• [Try it]
Word for word, restate all the records; images are not part of the copy.

• [Data excerpts]

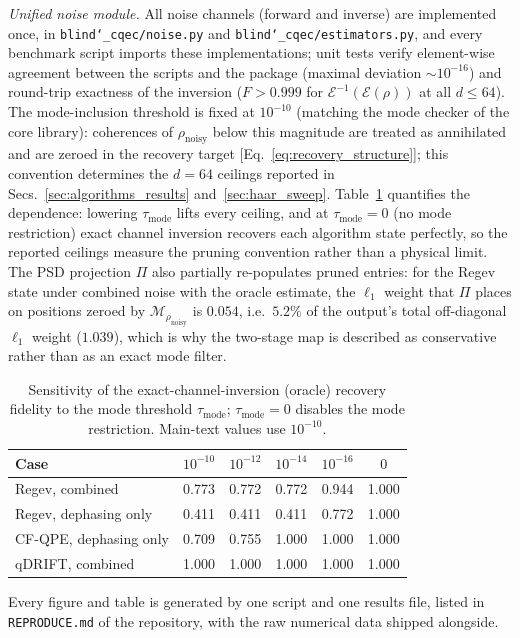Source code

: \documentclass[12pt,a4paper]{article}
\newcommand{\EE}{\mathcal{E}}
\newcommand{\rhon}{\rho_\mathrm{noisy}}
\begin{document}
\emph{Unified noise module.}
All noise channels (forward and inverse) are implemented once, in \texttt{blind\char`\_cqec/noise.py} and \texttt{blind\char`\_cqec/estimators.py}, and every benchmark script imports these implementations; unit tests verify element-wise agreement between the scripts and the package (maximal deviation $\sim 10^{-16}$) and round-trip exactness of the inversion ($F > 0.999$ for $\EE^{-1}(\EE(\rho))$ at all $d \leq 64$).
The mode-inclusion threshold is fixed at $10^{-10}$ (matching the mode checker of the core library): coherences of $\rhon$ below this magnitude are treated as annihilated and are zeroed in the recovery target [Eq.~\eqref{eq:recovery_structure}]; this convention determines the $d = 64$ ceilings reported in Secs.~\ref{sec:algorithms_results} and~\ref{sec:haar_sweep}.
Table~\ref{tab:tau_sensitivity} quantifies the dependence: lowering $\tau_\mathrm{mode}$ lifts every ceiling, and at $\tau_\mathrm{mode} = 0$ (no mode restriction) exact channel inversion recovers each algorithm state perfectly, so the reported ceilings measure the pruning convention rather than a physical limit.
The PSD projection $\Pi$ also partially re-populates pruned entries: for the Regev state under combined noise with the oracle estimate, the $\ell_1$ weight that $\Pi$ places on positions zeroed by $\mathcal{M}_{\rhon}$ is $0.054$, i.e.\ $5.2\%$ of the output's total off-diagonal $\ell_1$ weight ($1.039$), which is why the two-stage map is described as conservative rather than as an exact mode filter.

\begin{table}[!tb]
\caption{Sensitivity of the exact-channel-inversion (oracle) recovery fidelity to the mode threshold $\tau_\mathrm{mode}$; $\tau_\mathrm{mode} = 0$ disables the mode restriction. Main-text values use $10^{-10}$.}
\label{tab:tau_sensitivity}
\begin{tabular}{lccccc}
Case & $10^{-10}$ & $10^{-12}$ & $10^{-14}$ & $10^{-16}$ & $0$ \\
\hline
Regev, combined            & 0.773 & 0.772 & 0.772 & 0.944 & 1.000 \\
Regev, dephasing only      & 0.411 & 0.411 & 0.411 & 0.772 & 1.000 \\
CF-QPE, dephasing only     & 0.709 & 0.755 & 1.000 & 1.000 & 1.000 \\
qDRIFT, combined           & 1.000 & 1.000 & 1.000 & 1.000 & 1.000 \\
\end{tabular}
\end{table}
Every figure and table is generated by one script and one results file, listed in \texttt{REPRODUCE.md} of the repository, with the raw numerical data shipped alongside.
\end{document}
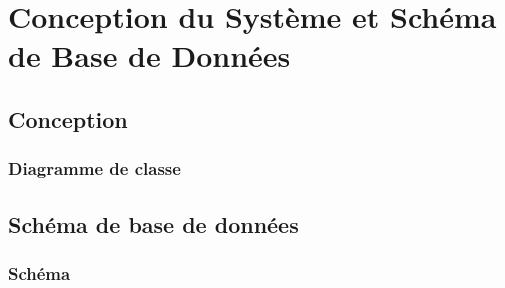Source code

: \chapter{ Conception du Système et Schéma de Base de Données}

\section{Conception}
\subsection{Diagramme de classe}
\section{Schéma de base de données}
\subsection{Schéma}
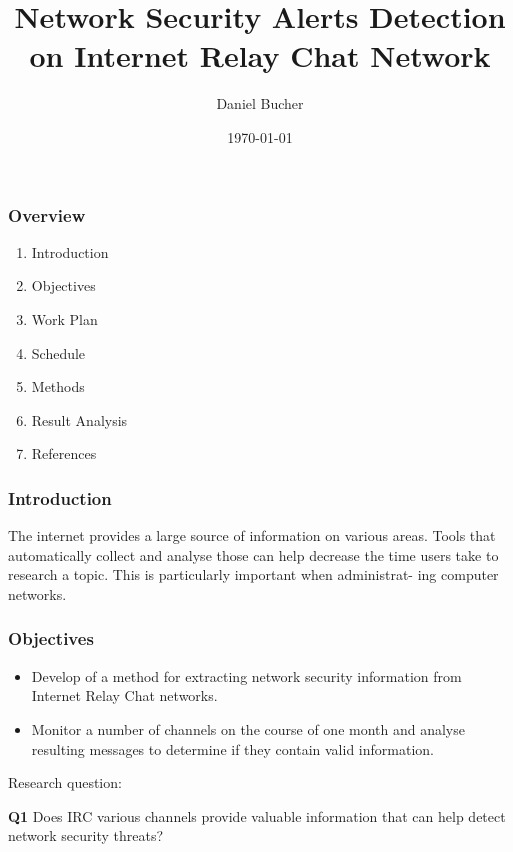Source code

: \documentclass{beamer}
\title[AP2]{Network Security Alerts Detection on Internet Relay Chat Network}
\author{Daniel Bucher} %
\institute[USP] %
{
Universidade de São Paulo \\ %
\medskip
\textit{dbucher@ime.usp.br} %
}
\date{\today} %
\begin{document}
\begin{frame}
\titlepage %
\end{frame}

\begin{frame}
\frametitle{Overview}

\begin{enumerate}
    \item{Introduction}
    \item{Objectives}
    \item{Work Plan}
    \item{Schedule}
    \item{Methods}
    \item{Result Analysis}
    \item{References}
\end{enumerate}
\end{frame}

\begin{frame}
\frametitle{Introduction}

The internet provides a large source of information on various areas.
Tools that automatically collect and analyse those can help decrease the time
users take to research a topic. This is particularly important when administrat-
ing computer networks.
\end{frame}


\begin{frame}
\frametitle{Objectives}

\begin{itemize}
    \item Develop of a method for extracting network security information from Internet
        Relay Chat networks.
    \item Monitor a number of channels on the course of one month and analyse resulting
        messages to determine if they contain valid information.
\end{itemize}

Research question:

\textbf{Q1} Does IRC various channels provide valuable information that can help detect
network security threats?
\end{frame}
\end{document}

• [Output of the task]
Source code

: \documentclass[12pt,a4paper]{article}
\newcommand{\EE}{\mathcal{E}}
\newcommand{\rhon}{\rho_\mathrm{noisy}}
\begin{document}
\emph{Unified noise module.}
All noise channels (forward and inverse) are implemented once, in \texttt{blind\char`\_cqec/noise.py} and \texttt{blind\char`\_cqec/estimators.py}, and every benchmark script imports these implementations; unit tests verify element-wise agreement between the scripts and the package (maximal deviation $\sim 10^{-16}$) and round-trip exactness of the inversion ($F > 0.999$ for $\EE^{-1}(\EE(\rho))$ at all $d \leq 64$).
The mode-inclusion threshold is fixed at $10^{-10}$ (matching the mode checker of the core library): coherences of $\rhon$ below this magnitude are treated as annihilated and are zeroed in the recovery target [Eq.~\eqref{eq:recovery_structure}]; this convention determines the $d = 64$ ceilings reported in Secs.~\ref{sec:algorithms_results} and~\ref{sec:haar_sweep}.
Table~\ref{tab:tau_sensitivity} quantifies the dependence: lowering $\tau_\mathrm{mode}$ lifts every ceiling, and at $\tau_\mathrm{mode} = 0$ (no mode restriction) exact channel inversion recovers each algorithm state perfectly, so the reported ceilings measure the pruning convention rather than a physical limit.
The PSD projection $\Pi$ also partially re-populates pruned entries: for the Regev state under combined noise with the oracle estimate, the $\ell_1$ weight that $\Pi$ places on positions zeroed by $\mathcal{M}_{\rhon}$ is $0.054$, i.e.\ $5.2\%$ of the output's total off-diagonal $\ell_1$ weight ($1.039$), which is why the two-stage map is described as conservative rather than as an exact mode filter.

\begin{table}[!tb]
\caption{Sensitivity of the exact-channel-inversion (oracle) recovery fidelity to the mode threshold $\tau_\mathrm{mode}$; $\tau_\mathrm{mode} = 0$ disables the mode restriction. Main-text values use $10^{-10}$.}
\label{tab:tau_sensitivity}
\begin{tabular}{lccccc}
Case & $10^{-10}$ & $10^{-12}$ & $10^{-14}$ & $10^{-16}$ & $0$ \\
\hline
Regev, combined            & 0.773 & 0.772 & 0.772 & 0.944 & 1.000 \\
Regev, dephasing only      & 0.411 & 0.411 & 0.411 & 0.772 & 1.000 \\
CF-QPE, dephasing only     & 0.709 & 0.755 & 1.000 & 1.000 & 1.000 \\
qDRIFT, combined           & 1.000 & 1.000 & 1.000 & 1.000 & 1.000 \\
\end{tabular}
\end{table}
Every figure and table is generated by one script and one results file, listed in \texttt{REPRODUCE.md} of the repository, with the raw numerical data shipped alongside.
\end{document}
Source code

: \chapter{ Conception du Système et Schéma de Base de Données}

\section{Conception}
\subsection{Diagramme de classe}
\section{Schéma de base de données}
\subsection{Schéma}
Source code

: \documentclass{beamer}
\title[AP2]{Network Security Alerts Detection on Internet Relay Chat Network}
\author{Daniel Bucher} %
\institute[USP] %
{
Universidade de São Paulo \\ %
\medskip
\textit{dbucher@ime.usp.br} %
}
\date{\today} %
\begin{document}
\begin{frame}
\titlepage %
\end{frame}

\begin{frame}
\frametitle{Overview}

\begin{enumerate}
    \item{Introduction}
    \item{Objectives}
    \item{Work Plan}
    \item{Schedule}
    \item{Methods}
    \item{Result Analysis}
    \item{References}
\end{enumerate}
\end{frame}

\begin{frame}
\frametitle{Introduction}

The internet provides a large source of information on various areas.
Tools that automatically collect and analyse those can help decrease the time
users take to research a topic. This is particularly important when administrat-
ing computer networks.
\end{frame}


\begin{frame}
\frametitle{Objectives}

\begin{itemize}
    \item Develop of a method for extracting network security information from Internet
        Relay Chat networks.
    \item Monitor a number of channels on the course of one month and analyse resulting
        messages to determine if they contain valid information.
\end{itemize}

Research question:

\textbf{Q1} Does IRC various channels provide valuable information that can help detect
network security threats?
\end{frame}
\end{document}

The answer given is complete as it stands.